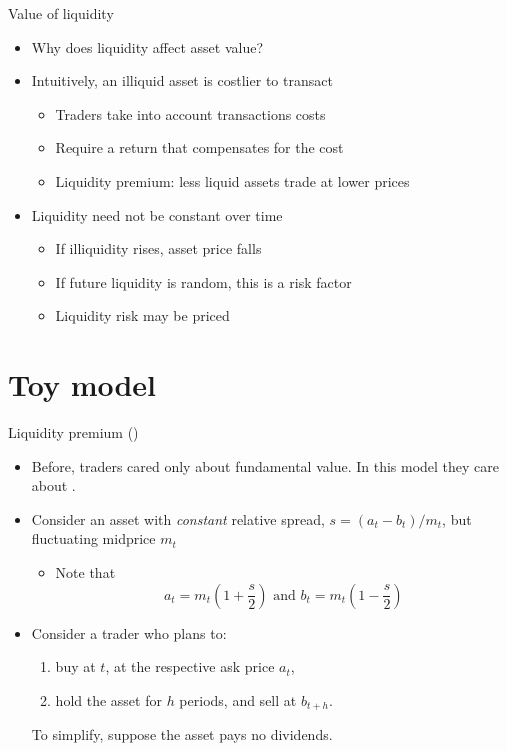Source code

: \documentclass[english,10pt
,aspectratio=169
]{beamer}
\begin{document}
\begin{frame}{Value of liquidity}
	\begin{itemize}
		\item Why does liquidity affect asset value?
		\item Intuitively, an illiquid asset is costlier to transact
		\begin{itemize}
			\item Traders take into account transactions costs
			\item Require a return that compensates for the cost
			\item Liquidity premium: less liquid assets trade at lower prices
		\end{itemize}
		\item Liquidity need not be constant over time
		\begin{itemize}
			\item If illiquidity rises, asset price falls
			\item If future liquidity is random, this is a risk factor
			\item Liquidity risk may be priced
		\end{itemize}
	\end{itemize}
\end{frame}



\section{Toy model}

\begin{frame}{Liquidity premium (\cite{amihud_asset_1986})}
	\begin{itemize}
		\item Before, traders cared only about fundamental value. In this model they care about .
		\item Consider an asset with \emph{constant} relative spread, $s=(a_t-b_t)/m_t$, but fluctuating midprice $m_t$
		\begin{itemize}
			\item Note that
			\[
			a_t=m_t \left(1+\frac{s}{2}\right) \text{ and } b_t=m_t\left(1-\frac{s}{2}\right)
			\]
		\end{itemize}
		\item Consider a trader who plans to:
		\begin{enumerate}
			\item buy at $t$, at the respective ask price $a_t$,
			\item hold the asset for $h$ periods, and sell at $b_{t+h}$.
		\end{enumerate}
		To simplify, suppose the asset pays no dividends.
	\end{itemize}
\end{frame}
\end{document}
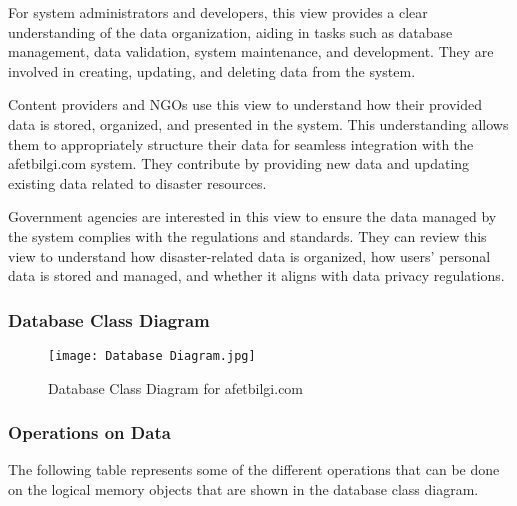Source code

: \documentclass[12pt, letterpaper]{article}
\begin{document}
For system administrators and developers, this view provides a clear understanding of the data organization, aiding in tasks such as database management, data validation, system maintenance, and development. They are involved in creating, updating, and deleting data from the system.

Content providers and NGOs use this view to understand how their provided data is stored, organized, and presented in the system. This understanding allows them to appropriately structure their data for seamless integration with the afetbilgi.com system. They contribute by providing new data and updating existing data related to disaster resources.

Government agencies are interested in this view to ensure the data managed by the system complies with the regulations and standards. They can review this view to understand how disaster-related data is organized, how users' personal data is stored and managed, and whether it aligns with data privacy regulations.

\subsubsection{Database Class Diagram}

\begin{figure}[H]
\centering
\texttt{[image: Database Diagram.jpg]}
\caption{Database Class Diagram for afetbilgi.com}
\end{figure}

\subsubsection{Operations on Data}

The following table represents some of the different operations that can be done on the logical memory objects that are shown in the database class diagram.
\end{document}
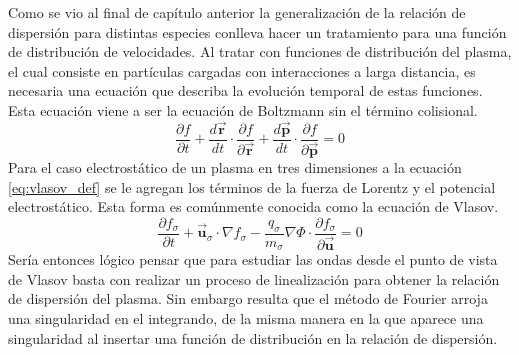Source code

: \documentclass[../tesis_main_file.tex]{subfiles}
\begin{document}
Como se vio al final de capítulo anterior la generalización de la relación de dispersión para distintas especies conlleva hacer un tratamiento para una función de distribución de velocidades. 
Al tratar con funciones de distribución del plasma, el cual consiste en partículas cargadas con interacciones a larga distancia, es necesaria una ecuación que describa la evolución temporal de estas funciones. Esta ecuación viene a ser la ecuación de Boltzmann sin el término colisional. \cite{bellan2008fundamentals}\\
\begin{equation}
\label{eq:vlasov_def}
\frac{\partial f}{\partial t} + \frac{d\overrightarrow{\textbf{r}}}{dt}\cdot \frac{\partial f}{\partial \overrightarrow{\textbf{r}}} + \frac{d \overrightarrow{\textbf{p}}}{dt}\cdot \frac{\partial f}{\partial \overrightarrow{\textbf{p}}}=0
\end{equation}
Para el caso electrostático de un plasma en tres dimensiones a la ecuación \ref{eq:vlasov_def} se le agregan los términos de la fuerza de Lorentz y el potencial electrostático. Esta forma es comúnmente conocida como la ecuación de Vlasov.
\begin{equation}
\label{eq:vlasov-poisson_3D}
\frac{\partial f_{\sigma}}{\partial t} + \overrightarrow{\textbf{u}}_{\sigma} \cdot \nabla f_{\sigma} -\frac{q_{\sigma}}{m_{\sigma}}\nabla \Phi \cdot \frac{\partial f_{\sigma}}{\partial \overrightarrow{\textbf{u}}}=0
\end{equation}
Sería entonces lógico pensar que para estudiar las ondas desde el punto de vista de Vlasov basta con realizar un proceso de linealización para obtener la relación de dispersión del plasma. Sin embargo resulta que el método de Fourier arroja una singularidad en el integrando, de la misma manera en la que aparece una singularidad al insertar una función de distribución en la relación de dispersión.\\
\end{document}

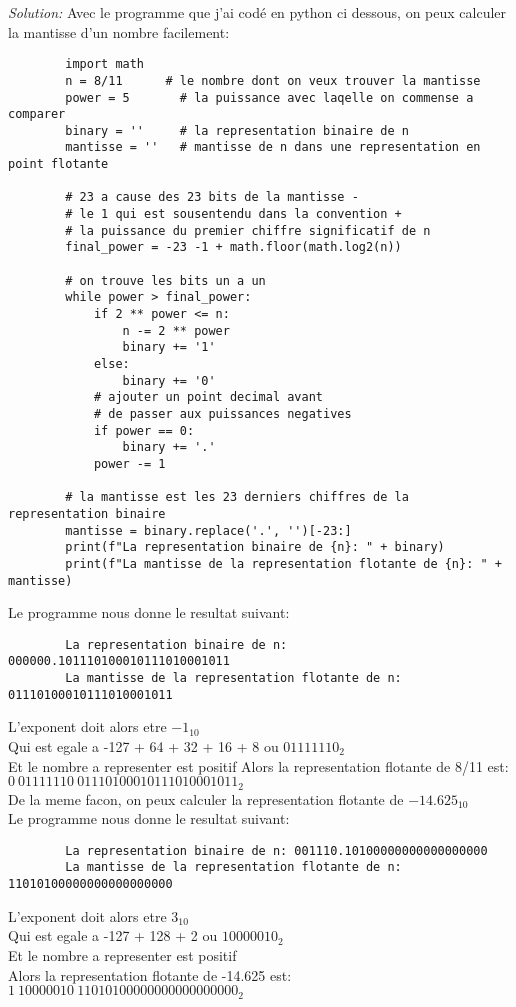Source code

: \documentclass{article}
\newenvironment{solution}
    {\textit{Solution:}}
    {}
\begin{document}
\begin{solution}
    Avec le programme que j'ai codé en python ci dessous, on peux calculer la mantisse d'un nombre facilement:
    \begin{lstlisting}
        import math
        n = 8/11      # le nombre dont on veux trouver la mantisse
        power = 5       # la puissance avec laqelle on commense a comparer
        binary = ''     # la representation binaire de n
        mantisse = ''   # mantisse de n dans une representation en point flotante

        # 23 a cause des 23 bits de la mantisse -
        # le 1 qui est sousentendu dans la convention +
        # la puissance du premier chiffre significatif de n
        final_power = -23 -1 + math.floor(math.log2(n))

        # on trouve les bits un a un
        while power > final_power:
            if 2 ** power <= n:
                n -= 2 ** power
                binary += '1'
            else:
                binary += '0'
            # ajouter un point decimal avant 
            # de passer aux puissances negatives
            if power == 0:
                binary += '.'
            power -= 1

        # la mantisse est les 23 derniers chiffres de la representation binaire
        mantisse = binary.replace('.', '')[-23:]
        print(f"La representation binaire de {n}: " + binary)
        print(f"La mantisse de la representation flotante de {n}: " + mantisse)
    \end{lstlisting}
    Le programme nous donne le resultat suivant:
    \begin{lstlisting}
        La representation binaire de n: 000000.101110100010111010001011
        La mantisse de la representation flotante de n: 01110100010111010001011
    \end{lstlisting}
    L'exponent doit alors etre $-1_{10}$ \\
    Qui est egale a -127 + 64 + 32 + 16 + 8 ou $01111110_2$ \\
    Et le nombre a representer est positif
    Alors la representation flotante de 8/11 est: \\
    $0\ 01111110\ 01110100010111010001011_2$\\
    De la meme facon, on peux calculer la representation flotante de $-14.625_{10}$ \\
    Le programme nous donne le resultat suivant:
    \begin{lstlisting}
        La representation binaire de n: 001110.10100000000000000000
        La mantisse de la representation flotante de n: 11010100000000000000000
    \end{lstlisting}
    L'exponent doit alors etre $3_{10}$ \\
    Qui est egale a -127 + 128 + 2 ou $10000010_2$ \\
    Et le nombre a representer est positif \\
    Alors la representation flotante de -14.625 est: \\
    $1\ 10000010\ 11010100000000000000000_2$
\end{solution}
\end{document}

■ **Exercise objective**: Nothing but the lines holding the word "updating" should be returned from the listing above.

■ **Solution for this task**:
For system administrators and developers, this view provides a clear understanding of the data organization, aiding in tasks such as database management, data validation, system maintenance, and development. They are involved in creating, updating, and deleting data from the system.
Content providers and NGOs use this view to understand how their provided data is stored, organized, and presented in the system. This understanding allows them to appropriately structure their data for seamless integration with the afetbilgi.com system. They contribute by providing new data and updating existing data related to disaster resources.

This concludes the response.